Data extracted from a collection
====
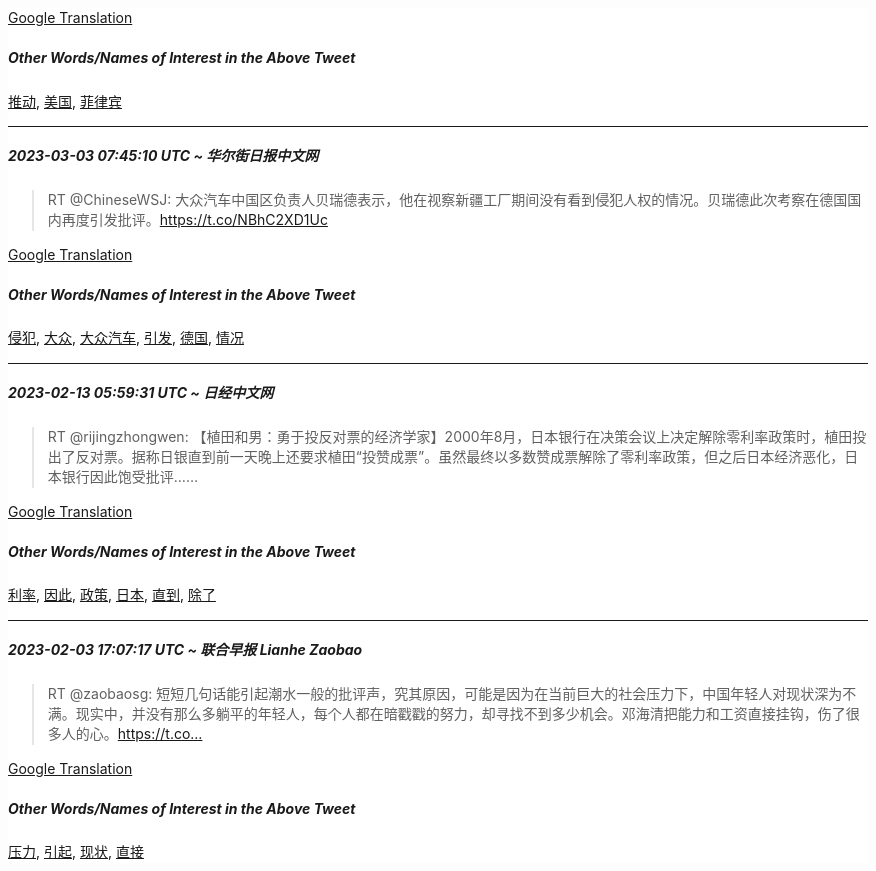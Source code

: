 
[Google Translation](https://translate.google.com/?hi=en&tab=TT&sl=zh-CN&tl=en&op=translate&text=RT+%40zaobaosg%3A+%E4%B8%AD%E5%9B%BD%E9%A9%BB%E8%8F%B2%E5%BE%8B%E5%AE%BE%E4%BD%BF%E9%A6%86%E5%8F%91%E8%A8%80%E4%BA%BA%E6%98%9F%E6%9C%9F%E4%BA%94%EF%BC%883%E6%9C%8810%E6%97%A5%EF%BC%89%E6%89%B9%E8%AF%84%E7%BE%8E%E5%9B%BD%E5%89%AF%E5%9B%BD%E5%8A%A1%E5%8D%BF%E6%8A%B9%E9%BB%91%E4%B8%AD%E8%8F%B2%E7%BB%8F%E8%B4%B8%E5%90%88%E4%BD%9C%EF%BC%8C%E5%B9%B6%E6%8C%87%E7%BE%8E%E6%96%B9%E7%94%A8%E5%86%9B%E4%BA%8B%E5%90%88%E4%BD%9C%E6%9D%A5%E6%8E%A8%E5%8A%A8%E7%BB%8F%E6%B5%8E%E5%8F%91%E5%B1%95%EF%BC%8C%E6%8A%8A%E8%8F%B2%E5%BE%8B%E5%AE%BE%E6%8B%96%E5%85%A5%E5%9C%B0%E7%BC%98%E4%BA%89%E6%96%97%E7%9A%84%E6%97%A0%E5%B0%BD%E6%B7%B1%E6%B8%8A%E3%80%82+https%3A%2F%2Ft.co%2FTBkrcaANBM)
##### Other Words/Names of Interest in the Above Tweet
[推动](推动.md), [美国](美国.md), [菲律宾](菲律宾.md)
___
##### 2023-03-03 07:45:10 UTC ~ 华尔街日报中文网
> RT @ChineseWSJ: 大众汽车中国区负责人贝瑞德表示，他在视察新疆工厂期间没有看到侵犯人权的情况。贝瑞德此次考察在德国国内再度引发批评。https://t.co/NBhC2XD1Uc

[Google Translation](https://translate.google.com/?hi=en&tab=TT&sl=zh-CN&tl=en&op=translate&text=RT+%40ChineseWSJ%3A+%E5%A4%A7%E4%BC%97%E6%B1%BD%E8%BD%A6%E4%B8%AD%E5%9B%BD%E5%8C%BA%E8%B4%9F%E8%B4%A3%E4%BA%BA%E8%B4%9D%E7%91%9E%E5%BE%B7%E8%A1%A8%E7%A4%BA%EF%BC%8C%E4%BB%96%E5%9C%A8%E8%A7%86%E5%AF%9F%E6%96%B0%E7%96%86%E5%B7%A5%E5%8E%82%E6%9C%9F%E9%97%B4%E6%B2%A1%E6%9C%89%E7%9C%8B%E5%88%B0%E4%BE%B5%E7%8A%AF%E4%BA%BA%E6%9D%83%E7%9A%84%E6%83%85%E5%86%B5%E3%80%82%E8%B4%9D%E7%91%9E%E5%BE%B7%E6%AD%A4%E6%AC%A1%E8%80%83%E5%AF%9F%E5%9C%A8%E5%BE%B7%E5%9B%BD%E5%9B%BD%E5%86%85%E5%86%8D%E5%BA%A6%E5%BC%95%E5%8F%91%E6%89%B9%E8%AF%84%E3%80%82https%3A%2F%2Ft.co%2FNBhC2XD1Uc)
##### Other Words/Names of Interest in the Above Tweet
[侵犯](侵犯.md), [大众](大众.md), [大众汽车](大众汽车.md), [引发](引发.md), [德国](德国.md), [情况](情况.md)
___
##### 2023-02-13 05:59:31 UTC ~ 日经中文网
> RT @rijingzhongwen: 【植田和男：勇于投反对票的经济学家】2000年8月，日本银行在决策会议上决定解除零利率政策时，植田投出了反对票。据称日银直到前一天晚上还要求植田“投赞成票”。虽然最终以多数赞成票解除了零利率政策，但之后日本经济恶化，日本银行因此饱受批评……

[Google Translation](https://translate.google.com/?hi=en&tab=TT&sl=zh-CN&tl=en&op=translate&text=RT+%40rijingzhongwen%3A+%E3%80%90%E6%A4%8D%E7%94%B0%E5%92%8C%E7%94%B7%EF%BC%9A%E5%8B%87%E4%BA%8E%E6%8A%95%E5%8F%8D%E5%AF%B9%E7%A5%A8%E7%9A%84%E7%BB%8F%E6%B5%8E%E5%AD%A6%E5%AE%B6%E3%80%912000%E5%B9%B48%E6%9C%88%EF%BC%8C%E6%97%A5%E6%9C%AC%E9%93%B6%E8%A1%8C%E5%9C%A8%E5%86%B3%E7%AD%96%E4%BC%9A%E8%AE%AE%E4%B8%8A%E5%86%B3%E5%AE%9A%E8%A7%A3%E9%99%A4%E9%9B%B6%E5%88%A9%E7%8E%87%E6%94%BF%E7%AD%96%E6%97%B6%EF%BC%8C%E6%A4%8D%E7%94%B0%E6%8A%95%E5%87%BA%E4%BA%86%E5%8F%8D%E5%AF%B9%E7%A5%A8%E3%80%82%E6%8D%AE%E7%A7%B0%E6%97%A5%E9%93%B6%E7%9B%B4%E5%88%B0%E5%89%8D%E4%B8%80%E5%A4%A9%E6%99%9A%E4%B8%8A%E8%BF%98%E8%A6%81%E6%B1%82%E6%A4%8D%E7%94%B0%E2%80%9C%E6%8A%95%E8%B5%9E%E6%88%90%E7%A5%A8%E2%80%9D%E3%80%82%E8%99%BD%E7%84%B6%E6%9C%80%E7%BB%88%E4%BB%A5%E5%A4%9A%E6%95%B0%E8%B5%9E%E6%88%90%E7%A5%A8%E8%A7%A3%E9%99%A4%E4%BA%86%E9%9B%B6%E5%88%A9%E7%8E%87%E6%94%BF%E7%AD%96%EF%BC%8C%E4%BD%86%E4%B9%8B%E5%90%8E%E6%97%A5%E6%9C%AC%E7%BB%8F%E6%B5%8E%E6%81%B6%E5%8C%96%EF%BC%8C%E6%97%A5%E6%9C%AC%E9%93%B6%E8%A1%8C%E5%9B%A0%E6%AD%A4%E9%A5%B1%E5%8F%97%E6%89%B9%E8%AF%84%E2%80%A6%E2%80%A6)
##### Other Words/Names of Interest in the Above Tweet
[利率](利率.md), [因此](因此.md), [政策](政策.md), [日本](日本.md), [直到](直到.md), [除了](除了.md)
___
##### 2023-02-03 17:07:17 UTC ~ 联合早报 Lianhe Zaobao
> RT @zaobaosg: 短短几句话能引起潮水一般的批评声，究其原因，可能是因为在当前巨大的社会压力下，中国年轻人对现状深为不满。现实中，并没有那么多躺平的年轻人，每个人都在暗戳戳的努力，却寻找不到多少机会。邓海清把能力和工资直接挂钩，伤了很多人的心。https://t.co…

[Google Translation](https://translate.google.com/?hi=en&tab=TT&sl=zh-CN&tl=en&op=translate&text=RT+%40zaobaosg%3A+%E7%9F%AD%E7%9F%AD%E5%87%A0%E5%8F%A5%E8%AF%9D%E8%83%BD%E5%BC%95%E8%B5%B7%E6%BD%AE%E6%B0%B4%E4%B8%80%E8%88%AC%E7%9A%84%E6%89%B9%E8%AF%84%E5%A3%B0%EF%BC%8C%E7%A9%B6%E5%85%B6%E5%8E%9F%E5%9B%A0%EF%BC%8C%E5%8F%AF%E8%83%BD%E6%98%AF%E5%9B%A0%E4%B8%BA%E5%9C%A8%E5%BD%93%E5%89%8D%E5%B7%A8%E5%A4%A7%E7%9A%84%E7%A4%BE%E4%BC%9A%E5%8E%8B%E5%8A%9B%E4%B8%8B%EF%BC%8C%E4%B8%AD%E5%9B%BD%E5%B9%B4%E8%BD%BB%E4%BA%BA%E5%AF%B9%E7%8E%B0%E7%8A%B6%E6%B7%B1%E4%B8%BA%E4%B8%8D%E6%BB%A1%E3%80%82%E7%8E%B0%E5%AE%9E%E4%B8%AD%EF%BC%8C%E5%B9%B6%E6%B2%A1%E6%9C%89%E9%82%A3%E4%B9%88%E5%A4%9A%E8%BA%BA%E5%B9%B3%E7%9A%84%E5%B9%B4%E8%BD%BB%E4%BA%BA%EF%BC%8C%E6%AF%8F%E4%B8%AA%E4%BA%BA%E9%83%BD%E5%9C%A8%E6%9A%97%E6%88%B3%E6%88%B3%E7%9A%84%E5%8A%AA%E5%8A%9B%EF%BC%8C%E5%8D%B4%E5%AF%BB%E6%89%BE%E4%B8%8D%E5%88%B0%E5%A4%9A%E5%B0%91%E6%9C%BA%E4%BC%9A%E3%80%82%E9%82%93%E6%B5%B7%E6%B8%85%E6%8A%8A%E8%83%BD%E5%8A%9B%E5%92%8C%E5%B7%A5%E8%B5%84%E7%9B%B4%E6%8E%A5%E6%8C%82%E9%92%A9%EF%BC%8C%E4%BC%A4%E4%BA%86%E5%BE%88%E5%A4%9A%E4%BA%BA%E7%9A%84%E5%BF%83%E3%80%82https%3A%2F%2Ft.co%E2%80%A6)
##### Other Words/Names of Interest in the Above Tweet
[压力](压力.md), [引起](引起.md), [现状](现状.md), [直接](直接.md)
====
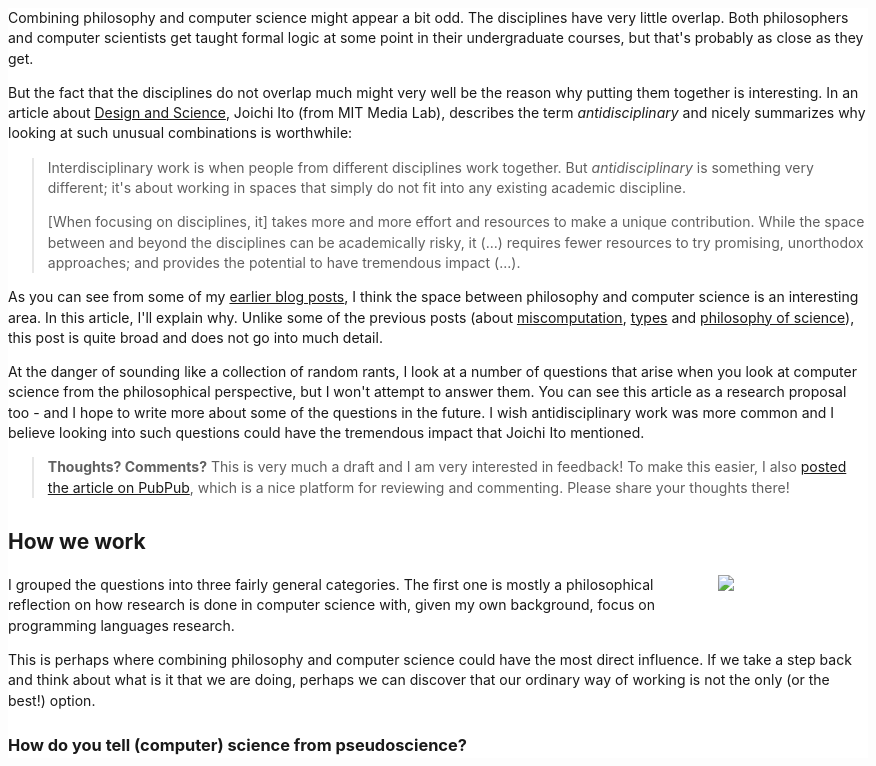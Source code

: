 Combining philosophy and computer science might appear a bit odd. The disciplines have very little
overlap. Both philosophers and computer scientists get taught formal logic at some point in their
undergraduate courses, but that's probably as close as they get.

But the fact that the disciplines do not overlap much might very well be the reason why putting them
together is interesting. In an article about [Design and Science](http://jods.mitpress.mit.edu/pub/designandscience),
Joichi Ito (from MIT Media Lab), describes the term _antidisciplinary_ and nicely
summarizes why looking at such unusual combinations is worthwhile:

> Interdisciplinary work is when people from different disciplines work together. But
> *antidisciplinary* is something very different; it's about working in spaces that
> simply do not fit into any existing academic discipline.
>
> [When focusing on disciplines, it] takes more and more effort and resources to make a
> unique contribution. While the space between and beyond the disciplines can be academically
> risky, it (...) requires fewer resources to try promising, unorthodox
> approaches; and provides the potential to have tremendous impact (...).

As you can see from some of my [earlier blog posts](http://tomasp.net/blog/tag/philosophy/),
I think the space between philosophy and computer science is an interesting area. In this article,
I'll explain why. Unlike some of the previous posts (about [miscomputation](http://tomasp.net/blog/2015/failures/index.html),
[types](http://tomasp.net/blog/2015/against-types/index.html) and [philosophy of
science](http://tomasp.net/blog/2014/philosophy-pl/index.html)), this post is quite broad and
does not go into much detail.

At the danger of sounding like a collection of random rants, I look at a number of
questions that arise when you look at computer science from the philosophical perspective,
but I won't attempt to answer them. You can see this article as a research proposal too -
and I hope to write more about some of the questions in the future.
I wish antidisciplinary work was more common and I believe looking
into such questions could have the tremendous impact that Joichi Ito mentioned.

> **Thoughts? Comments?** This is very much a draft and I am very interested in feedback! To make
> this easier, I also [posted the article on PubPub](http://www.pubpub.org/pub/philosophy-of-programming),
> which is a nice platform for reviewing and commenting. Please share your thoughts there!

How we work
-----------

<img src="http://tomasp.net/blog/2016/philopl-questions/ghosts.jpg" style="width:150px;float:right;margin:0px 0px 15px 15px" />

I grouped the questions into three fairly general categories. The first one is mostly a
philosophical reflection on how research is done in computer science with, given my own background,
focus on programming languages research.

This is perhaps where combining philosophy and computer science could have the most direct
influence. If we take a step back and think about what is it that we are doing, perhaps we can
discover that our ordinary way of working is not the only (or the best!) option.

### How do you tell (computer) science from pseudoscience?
====
PROBLEM REQUIREMENTS
Within the entries, determine the count of lines containing the string "blog" and output it alone.

RESPONSE BOX
5